FT : Mumbai’s Incredible Dabbawallas

Thursday, May 10, 2007

The office of Mumbai’s undisputed master of logistics is in a small slum, located “Near Fly-Over Bridge, Andheri East”, as his card says.  But do not let the modest surroundings fool you.  From this small room, Raghunath D. Medge runs what is perhaps India’s most effective delivery force: Mumbai’s army of “dabbawallas”, or tiffin (lunch) box suppliers.  Every day, the dabbawallas deliver with faultless precision 200,000 meals to workers in the city direct from their homes in the suburbs using nothing but the city’s battered commuter railway system and bicycles.  So impressive is their operation that Mr Medge, whose formal title is president of the Nutan Mumbai Tiffin Box Suppliers Charity Trust, is regularly visited by everyone from academics and journalists to Prince Charles, the Prince of Wales.  He is also courted by corporates keen to get access to his unparalleled distribution network – his latest suitor is Bharti Airtel, the country’s biggest mobile carrier.  Mr Medge could hardly be more dismissive of all of the attention. “Only the educated people have all sorts of questions about this and that. For a dabbawala, all he cares about is doing his job right and keeping the customer happy.”  To fully appreciate the dabbawallas’ achievements, a person first needs to see the rickety state of Mumbai’s infrastructure.  A trip to the airport that should take 30 minutes can take two hours due to chronic congestion.  The trains are so overcrowded that people are frequently killed falling off the roofs of the carriages or being hit by poles alongside the tracks as they hang out of the doors.  Monsoon rains regularly bring the city to a halt.  Yet none of this fazes the dabbawallas.  Daily, from about 9am, each dabbawalla collects a tiffin carrier – a tall, cylindrical, stacking metal food container loaded with different dishes – from 35 customers’ homes in the suburbs.  The colour-coded tiffin carriers are put in the luggage compartments of suburban trains and taken to the city, where the correct tiffin carriers are delivered to the correct individual customers starting at about 12.30pm, in time for lunch.  From 1.15pm, the dabbawallas begin collecting the tiffin carriers again to deliver them back to individual customers’ homes, in a reversal of the whole process. 

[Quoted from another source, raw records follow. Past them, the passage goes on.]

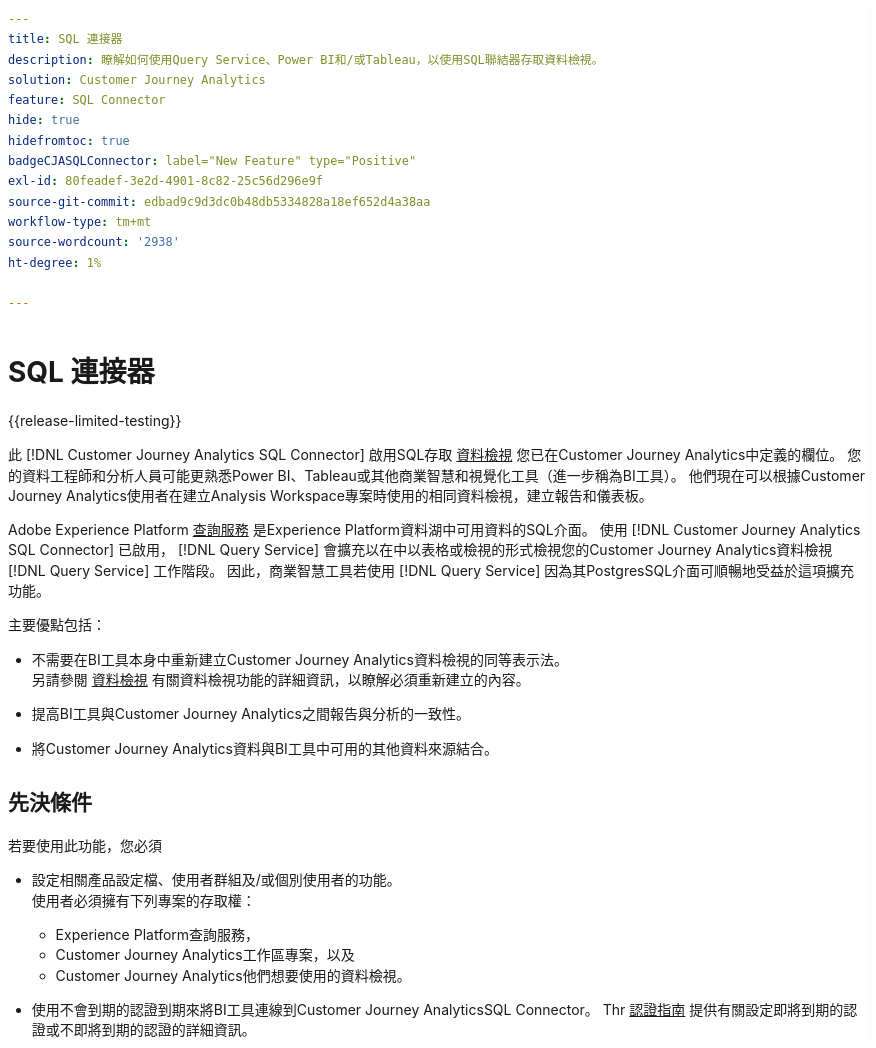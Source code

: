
 ```yaml
---
title: SQL 連接器
description: 瞭解如何使用Query Service、Power BI和/或Tableau，以使用SQL聯結器存取資料檢視。
solution: Customer Journey Analytics
feature: SQL Connector
hide: true
hidefromtoc: true
badgeCJASQLConnector: label="New Feature" type="Positive"
exl-id: 80feadef-3e2d-4901-8c82-25c56d296e9f
source-git-commit: edbad9c9d3dc0b48db5334828a18ef652d4a38aa
workflow-type: tm+mt
source-wordcount: '2938'
ht-degree: 1%

---
```


# SQL 連接器

{{release-limited-testing}}

此 [!DNL Customer Journey Analytics SQL Connector] 啟用SQL存取 [資料檢視](./data-views.md) 您已在Customer Journey Analytics中定義的欄位。 您的資料工程師和分析人員可能更熟悉Power BI、Tableau或其他商業智慧和視覺化工具（進一步稱為BI工具）。 他們現在可以根據Customer Journey Analytics使用者在建立Analysis Workspace專案時使用的相同資料檢視，建立報告和儀表板。

Adobe Experience Platform [查詢服務](https://experienceleague.adobe.com/docs/experience-platform/query/home.html?lang=zh-Hant?lang=tw) 是Experience Platform資料湖中可用資料的SQL介面。 使用 [!DNL Customer Journey Analytics SQL Connector] 已啟用， [!DNL Query Service] 會擴充以在中以表格或檢視的形式檢視您的Customer Journey Analytics資料檢視 [!DNL Query Service] 工作階段。 因此，商業智慧工具若使用 [!DNL Query Service] 因為其PostgresSQL介面可順暢地受益於這項擴充功能。

主要優點包括：

- 不需要在BI工具本身中重新建立Customer Journey Analytics資料檢視的同等表示法。 <br/>另請參閱 [資料檢視](data-views.md) 有關資料檢視功能的詳細資訊，以瞭解必須重新建立的內容。<br/>

- 提高BI工具與Customer Journey Analytics之間報告與分析的一致性。

- 將Customer Journey Analytics資料與BI工具中可用的其他資料來源結合。

## 先決條件

若要使用此功能，您必須



- 設定相關產品設定檔、使用者群組及/或個別使用者的功能。<br/>
使用者必須擁有下列專案的存取權：
   - Experience Platform查詢服務，
   - Customer Journey Analytics工作區專案，以及
   - Customer Journey Analytics他們想要使用的資料檢視。

- 使用不會到期的認證到期來將BI工具連線到Customer Journey AnalyticsSQL Connector。 Thr [認證指南](https://experienceleague.adobe.com/docs/experience-platform/query/ui/credentials.html?lang=en) 提供有關設定即將到期的認證或不即將到期的認證的詳細資訊。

Like any successful corporation, the dabbawallas have a firmly entrenched culture and well-developed sense of mission and branding.  Founded in 1890, they claim to be descendants of the soldiers of Shivaji, the 17th century king who held off the Muslims in the area that is now the western state of Maharashtra, of which Mumbai is the modern capital.  Most of them are shareholders of the trust, drawing a monthly salary of about Rs5,000.  “People recognize us by our Gandhi topi [hat] and our white kurta pyjama, which is our biggest brand,” says Mr Medge.  While their average education is eighth grade, and many are illiterate, the dabbawallas have been given a Six Sigma performance rating of 99.999999 by consultants and a quality management system standard ISO 9001:2000 certificate.  They claim to have an error rate of 1 in 16m.  “We don’t use technology, we rely on manpower,” says Mr Medge.  Little wonder then that companies ranging from Microsoft to Bharti have sought them out as potential partners.  In Bharti’s case, the mobile company is keen to piggy-back on the dabbawallas’ reputation for trustworthiness to help it sell more phones in what is one of the country’s most saturated markets.  Under the scheme, Bharti provides the dabbawallas with advertising pamphlets to distribute when they are doing their rounds.  If a customer rings the number on the pamphlet and a sale is made, the individual dabbawalla gets a commission…..It is also fitting that the dabbawallas recently started accepting bookings by text message.  For his part, Mr Medge does not seem surprised that large corporates vie for his attention.  “Big multinationals come to learn from us,” he shrugs.  And almost nothing stops the dabbawallas.  In the days following a series of bomb blasts on the city’s commuter trains last year, the dabbawallas continued to deliver using the rail lines that were still functioning.  Still, he admits that Mumbai’s infrastructure could be better.  He had his eyes opened during a trip to London in 2005, when his old friend, Prince Charles, invited him to his wedding with Camilla Parker-Bowles.  While thousands of weary British commuters might beg to disagree, London’s Underground was, to Mr Medge, “like heaven”.